* _Assigned task_
Write out exactly the lines below that run from the one containing "in his obituary" through the one containing "patience,'' ignoring the", both included, with no other lines.

(Dataset entries)
* * * * * * *
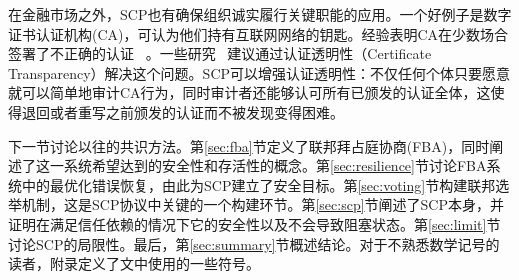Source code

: 在金融市场之外，SCP也有确保组织诚实履行关键职能的应用。一个好例子是数字证书认证机构(CA)，可认为他们持有互联网网络的钥匙。经验表明CA在少数场合签署了不正确的认证~\cite{ac_ms2013,dc_google2015} 。一些研究~\cite{Kim:2013up,ct_google2013,Basin:2014bn,cryptoeprint:2014:1004} 建议通过认证透明性（Certificate Transparency）解决这个问题。SCP可以增强认证透明性：不仅任何个体只要愿意就可以简单地审计CA行为，同时审计者还能够认可所有已颁发的认证全体，这使得退回或者重写之前颁发的认证而不被发现变得困难。

下一节讨论以往的共识方法。第\ref{sec:fba}节定义了联邦拜占庭协商(FBA)，同时阐述了这一系统希望达到的安全性和存活性的概念。第\ref{sec:resilience}节讨论FBA系统中的最优化错误恢复，由此为SCP建立了安全目标。第\ref{sec:voting}节构建联邦选举机制，这是SCP协议中关键的一个构建环节。第\ref{sec:scp}节阐述了SCP本身，并证明在满足信任依赖的情况下它的安全性以及不会导致阻塞状态。第\ref{sec:limit}节讨论SCP的局限性。最后，第\ref{sec:summary}节概述结论。对于不熟悉数学记号的读者，附录定义了文中使用的一些符号。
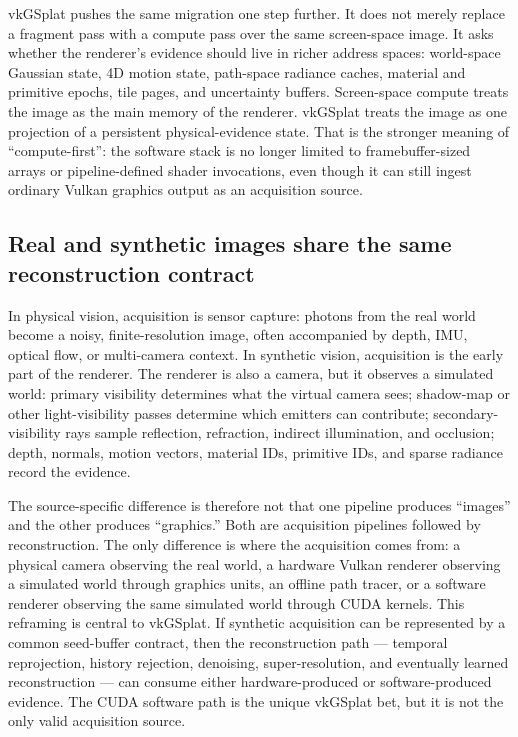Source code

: \documentclass[10pt,journal,onecolumn]{IEEEtran}
\begin{document}
vkGSplat pushes the same migration one step further. It does not merely replace
a fragment pass with a compute pass over the same screen-space image. It asks
whether the renderer's evidence should live in richer address spaces:
world-space Gaussian state, 4D motion state, path-space radiance caches,
material and primitive epochs, tile pages, and uncertainty buffers. Screen-space
compute treats the image as the main memory of the renderer. vkGSplat treats the
image as one projection of a persistent physical-evidence state. That is the
stronger meaning of ``compute-first'': the software stack is no longer limited
to framebuffer-sized arrays or pipeline-defined shader invocations, even though
it can still ingest ordinary Vulkan graphics output as an acquisition source.

\subsection{Real and synthetic images share the same reconstruction
contract}

In physical vision, acquisition is sensor capture: photons from the
real world become a noisy, finite-resolution image, often accompanied
by depth, IMU, optical flow, or multi-camera context. In synthetic
vision, acquisition is the early part of the renderer. The renderer is
also a camera, but it observes a simulated world: primary visibility
determines what the virtual camera sees; shadow-map or other
light-visibility passes determine which emitters can contribute;
secondary-visibility rays sample reflection, refraction, indirect
illumination, and occlusion; depth, normals, motion vectors, material
IDs, primitive IDs, and sparse radiance record the evidence.

The source-specific difference is therefore not that one pipeline
produces ``images'' and the other produces ``graphics.'' Both are
acquisition pipelines followed by reconstruction. The only difference is
where the acquisition comes from: a physical camera observing the real
world, a hardware Vulkan renderer observing a simulated world through graphics
units, an offline path tracer, or a software renderer observing the same
simulated world through CUDA kernels. This reframing is central to vkGSplat. If
synthetic acquisition can be represented by a common seed-buffer contract, then
the reconstruction path --- temporal reprojection, history rejection, denoising,
super-resolution, and eventually learned reconstruction --- can consume either
hardware-produced or software-produced evidence. The CUDA software path is the
unique vkGSplat bet, but it is not the only valid acquisition source.
\end{document}

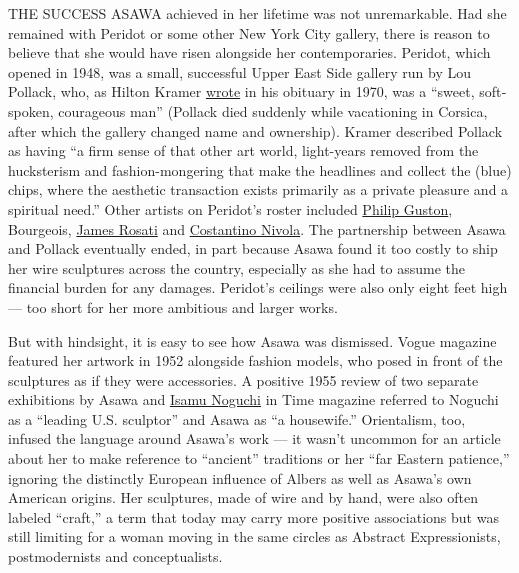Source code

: THE SUCCESS ASAWA achieved in her lifetime was not unremarkable. Had she
remained with Peridot or some other New York City gallery, there is
reason to believe that she would have risen alongside her
contemporaries. Peridot, which opened in 1948, was a small, successful
Upper East Side gallery run by Lou Pollack, who, as Hilton Kramer
\href{https://www.nytimes.com/1970/12/06/archives/an-ambience-all-too-rare.html}{wrote}
in his obituary in 1970, was a ``sweet, soft‐spoken, courageous man''
(Pollack died suddenly while vacationing in Corsica, after which the
gallery changed name and ownership). Kramer described Pollack as having
``a firm sense of that other art world, light-years removed from the
hucksterism and fashion-mongering that make the headlines and collect
the (blue) chips, where the aesthetic transaction exists primarily as a
private pleasure and a spiritual need.'' Other artists on Peridot's
roster included
\href{https://www.nytimes.com/2017/05/16/t-magazine/art/philip-guston-venice.html}{Philip
Guston}, Bourgeois,
\href{https://www.nytimes.com/1988/02/27/obituaries/james-rosati-76-sculptor-noted-for-monumental-works-is-dead.html}{James
Rosati} and
\href{https://www.nytimes.com/1988/05/07/obituaries/costantino-nivola-76-a-sculptor-of-public-and-small-scale-works.html}{Costantino
Nivola}. The partnership between Asawa and Pollack eventually ended, in
part because Asawa found it too costly to ship her wire sculptures
across the country, especially as she had to assume the financial burden
for any damages. Peridot's ceilings were also only eight feet high ---
too short for her more ambitious and larger works.

But with hindsight, it is easy to see how Asawa was dismissed. Vogue
magazine featured her artwork in 1952 alongside fashion models, who
posed in front of the sculptures as if they were accessories. A positive
1955 review of two separate exhibitions by Asawa and
\href{https://www.nytimes.com/2020/02/25/arts/design/isamu-noguchi-midtown-installation.html}{Isamu
Noguchi} in Time magazine referred to Noguchi as a ``leading U.S.
sculptor'' and Asawa as ``a housewife.'' Orientalism, too, infused the
language around Asawa's work --- it wasn't uncommon for an article about
her to make reference to ``ancient'' traditions or her ``far Eastern
patience,'' ignoring the distinctly European influence of Albers as well
as Asawa's own American origins. Her sculptures, made of wire and by
hand, were also often labeled ``craft,'' a term that today may carry
more positive associations but was still limiting for a woman moving in
the same circles as Abstract Expressionists, postmodernists and
conceptualists.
* * * * * * *
* _Reply_
in his obituary in 1970, was a ``sweet, soft‐spoken, courageous man''
(Pollack died suddenly while vacationing in Corsica, after which the
gallery changed name and ownership). Kramer described Pollack as having
``a firm sense of that other art world, light-years removed from the
hucksterism and fashion-mongering that make the headlines and collect
the (blue) chips, where the aesthetic transaction exists primarily as a
private pleasure and a spiritual need.'' Other artists on Peridot's
roster included
\href{https://www.nytimes.com/2017/05/16/t-magazine/art/philip-guston-venice.html}{Philip
Guston}, Bourgeois,
\href{https://www.nytimes.com/1988/02/27/obituaries/james-rosati-76-sculptor-noted-for-monumental-works-is-dead.html}{James
Rosati} and
\href{https://www.nytimes.com/1988/05/07/obituaries/costantino-nivola-76-a-sculptor-of-public-and-small-scale-works.html}{Costantino
Nivola}. The partnership between Asawa and Pollack eventually ended, in
part because Asawa found it too costly to ship her wire sculptures
across the country, especially as she had to assume the financial burden
for any damages. Peridot's ceilings were also only eight feet high ---
too short for her more ambitious and larger works.

But with hindsight, it is easy to see how Asawa was dismissed. Vogue
magazine featured her artwork in 1952 alongside fashion models, who
posed in front of the sculptures as if they were accessories. A positive
1955 review of two separate exhibitions by Asawa and
\href{https://www.nytimes.com/2020/02/25/arts/design/isamu-noguchi-midtown-installation.html}{Isamu
Noguchi} in Time magazine referred to Noguchi as a ``leading U.S.
sculptor'' and Asawa as ``a housewife.'' Orientalism, too, infused the
language around Asawa's work --- it wasn't uncommon for an article about
her to make reference to ``ancient'' traditions or her ``far Eastern
patience,'' ignoring the distinctly European influence of Albers as well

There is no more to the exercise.